In the records, find every line with the word "tags" and copy it out.

#### [SOURCE INFORMATION]
☆ ☆ ☆ ☆

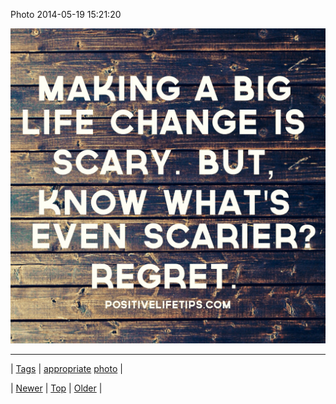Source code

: <!--
title: Photo 2014-05-19 15
date: 2020-06-28T15:27:00.290Z
tags: appropriate, photo
-->


Photo 2014-05-19 15:21:20

![](86215606204-0.jpg)

<!--BOTTOM-POST-NAVIGATION-->
---

| [Tags](tags.md) | [appropriate](tag-appropriate.md) [photo](tag-photo.md) |

| [Newer](86213640169.md) | [Top](index.md) | [Older](86223000729.md) |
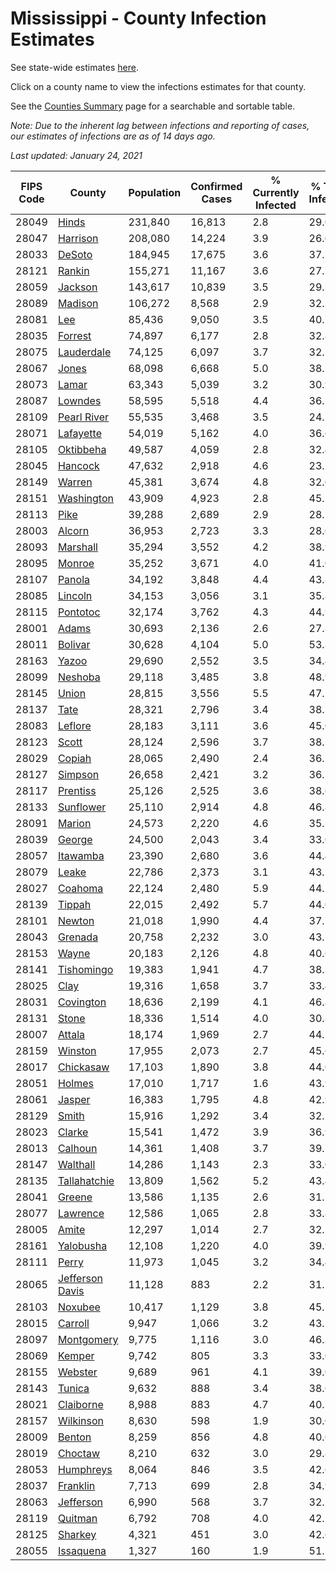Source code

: # Mississippi - County Infection Estimates

See state-wide estimates [here](/infections/us-ms).

Click on a county name to view the infections estimates for that county.

See the [Counties Summary](/infections/summary-counties) page for a searchable and sortable table.

*Note: Due to the inherent lag between infections and reporting of cases, our estimates of infections are as of 14 days ago.*

*Last updated: January 24, 2021*

|   FIPS Code |                             County |   Population |   Confirmed Cases |   % Currently Infected |   % Total Infected |
|-------------|------------------------------------|--------------|-------------------|------------------------|--------------------|
|       28049 |                     [Hinds](hinds) |      231,840 |            16,813 |                    2.8 |               29.0 |
|       28047 |               [Harrison](harrison) |      208,080 |            14,224 |                    3.9 |               26.0 |
|       28033 |                   [DeSoto](desoto) |      184,945 |            17,675 |                    3.6 |               37.2 |
|       28121 |                   [Rankin](rankin) |      155,271 |            11,167 |                    3.6 |               27.7 |
|       28059 |                 [Jackson](jackson) |      143,617 |            10,839 |                    3.5 |               29.2 |
|       28089 |                 [Madison](madison) |      106,272 |             8,568 |                    2.9 |               32.1 |
|       28081 |                         [Lee](lee) |       85,436 |             9,050 |                    3.5 |               40.7 |
|       28035 |                 [Forrest](forrest) |       74,897 |             6,177 |                    2.8 |               32.8 |
|       28075 |           [Lauderdale](lauderdale) |       74,125 |             6,097 |                    3.7 |               32.7 |
|       28067 |                     [Jones](jones) |       68,098 |             6,668 |                    5.0 |               38.1 |
|       28073 |                     [Lamar](lamar) |       63,343 |             5,039 |                    3.2 |               30.9 |
|       28087 |                 [Lowndes](lowndes) |       58,595 |             5,518 |                    4.4 |               36.2 |
|       28109 |         [Pearl River](pearl-river) |       55,535 |             3,468 |                    3.5 |               24.2 |
|       28071 |             [Lafayette](lafayette) |       54,019 |             5,162 |                    4.0 |               36.6 |
|       28105 |             [Oktibbeha](oktibbeha) |       49,587 |             4,059 |                    2.8 |               32.4 |
|       28045 |                 [Hancock](hancock) |       47,632 |             2,918 |                    4.6 |               23.1 |
|       28149 |                   [Warren](warren) |       45,381 |             3,674 |                    4.8 |               32.0 |
|       28151 |           [Washington](washington) |       43,909 |             4,923 |                    2.8 |               45.2 |
|       28113 |                       [Pike](pike) |       39,288 |             2,689 |                    2.9 |               28.2 |
|       28003 |                   [Alcorn](alcorn) |       36,953 |             2,723 |                    3.3 |               28.0 |
|       28093 |               [Marshall](marshall) |       35,294 |             3,552 |                    4.2 |               38.9 |
|       28095 |                   [Monroe](monroe) |       35,252 |             3,671 |                    4.0 |               41.0 |
|       28107 |                   [Panola](panola) |       34,192 |             3,848 |                    4.4 |               43.8 |
|       28085 |                 [Lincoln](lincoln) |       34,153 |             3,056 |                    3.1 |               35.8 |
|       28115 |               [Pontotoc](pontotoc) |       32,174 |             3,762 |                    4.3 |               44.9 |
|       28001 |                     [Adams](adams) |       30,693 |             2,136 |                    2.6 |               27.8 |
|       28011 |                 [Bolivar](bolivar) |       30,628 |             4,104 |                    5.0 |               53.3 |
|       28163 |                     [Yazoo](yazoo) |       29,690 |             2,552 |                    3.5 |               34.4 |
|       28099 |                 [Neshoba](neshoba) |       29,118 |             3,485 |                    3.8 |               48.9 |
|       28145 |                     [Union](union) |       28,815 |             3,556 |                    5.5 |               47.1 |
|       28137 |                       [Tate](tate) |       28,321 |             2,796 |                    3.4 |               38.3 |
|       28083 |                 [Leflore](leflore) |       28,183 |             3,111 |                    3.6 |               45.0 |
|       28123 |                     [Scott](scott) |       28,124 |             2,596 |                    3.7 |               38.5 |
|       28029 |                   [Copiah](copiah) |       28,065 |             2,490 |                    2.4 |               36.1 |
|       28127 |                 [Simpson](simpson) |       26,658 |             2,421 |                    3.2 |               36.5 |
|       28117 |               [Prentiss](prentiss) |       25,126 |             2,525 |                    3.6 |               38.6 |
|       28133 |             [Sunflower](sunflower) |       25,110 |             2,914 |                    4.8 |               46.8 |
|       28091 |                   [Marion](marion) |       24,573 |             2,220 |                    4.6 |               35.3 |
|       28039 |                   [George](george) |       24,500 |             2,043 |                    3.4 |               33.0 |
|       28057 |               [Itawamba](itawamba) |       23,390 |             2,680 |                    3.6 |               44.4 |
|       28079 |                     [Leake](leake) |       22,786 |             2,373 |                    3.1 |               43.5 |
|       28027 |                 [Coahoma](coahoma) |       22,124 |             2,480 |                    5.9 |               44.1 |
|       28139 |                   [Tippah](tippah) |       22,015 |             2,492 |                    5.7 |               44.0 |
|       28101 |                   [Newton](newton) |       21,018 |             1,990 |                    4.4 |               37.7 |
|       28043 |                 [Grenada](grenada) |       20,758 |             2,232 |                    3.0 |               43.1 |
|       28153 |                     [Wayne](wayne) |       20,183 |             2,126 |                    4.8 |               40.6 |
|       28141 |           [Tishomingo](tishomingo) |       19,383 |             1,941 |                    4.7 |               38.3 |
|       28025 |                       [Clay](clay) |       19,316 |             1,658 |                    3.7 |               33.4 |
|       28031 |             [Covington](covington) |       18,636 |             2,199 |                    4.1 |               46.8 |
|       28131 |                     [Stone](stone) |       18,336 |             1,514 |                    4.0 |               30.8 |
|       28007 |                   [Attala](attala) |       18,174 |             1,969 |                    2.7 |               44.1 |
|       28159 |                 [Winston](winston) |       17,955 |             2,073 |                    2.7 |               45.6 |
|       28017 |             [Chickasaw](chickasaw) |       17,103 |             1,890 |                    3.8 |               44.0 |
|       28051 |                   [Holmes](holmes) |       17,010 |             1,717 |                    1.6 |               43.9 |
|       28061 |                   [Jasper](jasper) |       16,383 |             1,795 |                    4.8 |               42.9 |
|       28129 |                     [Smith](smith) |       15,916 |             1,292 |                    3.4 |               32.1 |
|       28023 |                   [Clarke](clarke) |       15,541 |             1,472 |                    3.9 |               36.9 |
|       28013 |                 [Calhoun](calhoun) |       14,361 |             1,408 |                    3.7 |               39.2 |
|       28147 |               [Walthall](walthall) |       14,286 |             1,143 |                    2.3 |               33.0 |
|       28135 |       [Tallahatchie](tallahatchie) |       13,809 |             1,562 |                    5.2 |               43.4 |
|       28041 |                   [Greene](greene) |       13,586 |             1,135 |                    2.6 |               31.7 |
|       28077 |               [Lawrence](lawrence) |       12,586 |             1,065 |                    2.8 |               33.8 |
|       28005 |                     [Amite](amite) |       12,297 |             1,014 |                    2.7 |               32.2 |
|       28161 |             [Yalobusha](yalobusha) |       12,108 |             1,220 |                    4.0 |               39.9 |
|       28111 |                     [Perry](perry) |       11,973 |             1,045 |                    3.2 |               34.4 |
|       28065 | [Jefferson Davis](jefferson-davis) |       11,128 |               883 |                    2.2 |               31.2 |
|       28103 |                 [Noxubee](noxubee) |       10,417 |             1,129 |                    3.8 |               45.1 |
|       28015 |                 [Carroll](carroll) |        9,947 |             1,066 |                    3.2 |               43.2 |
|       28097 |           [Montgomery](montgomery) |        9,775 |             1,116 |                    3.0 |               46.3 |
|       28069 |                   [Kemper](kemper) |        9,742 |               805 |                    3.3 |               33.0 |
|       28155 |                 [Webster](webster) |        9,689 |               961 |                    4.1 |               39.0 |
|       28143 |                   [Tunica](tunica) |        9,632 |               888 |                    3.4 |               38.6 |
|       28021 |             [Claiborne](claiborne) |        8,988 |               883 |                    4.7 |               40.3 |
|       28157 |             [Wilkinson](wilkinson) |        8,630 |               598 |                    1.9 |               30.0 |
|       28009 |                   [Benton](benton) |        8,259 |               856 |                    4.8 |               40.0 |
|       28019 |                 [Choctaw](choctaw) |        8,210 |               632 |                    3.0 |               29.8 |
|       28053 |             [Humphreys](humphreys) |        8,064 |               846 |                    3.5 |               42.6 |
|       28037 |               [Franklin](franklin) |        7,713 |               699 |                    2.8 |               34.9 |
|       28063 |             [Jefferson](jefferson) |        6,990 |               568 |                    3.7 |               32.2 |
|       28119 |                 [Quitman](quitman) |        6,792 |               708 |                    4.0 |               42.2 |
|       28125 |                 [Sharkey](sharkey) |        4,321 |               451 |                    3.0 |               42.6 |
|       28055 |             [Issaquena](issaquena) |        1,327 |               160 |                    1.9 |               51.7 |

☆ ☆ ☆ ☆

#### [RESPONSE]
tags: appropriate, photo
| [Tags](tags.md) | [appropriate](tag-appropriate.md) [photo](tag-photo.md) |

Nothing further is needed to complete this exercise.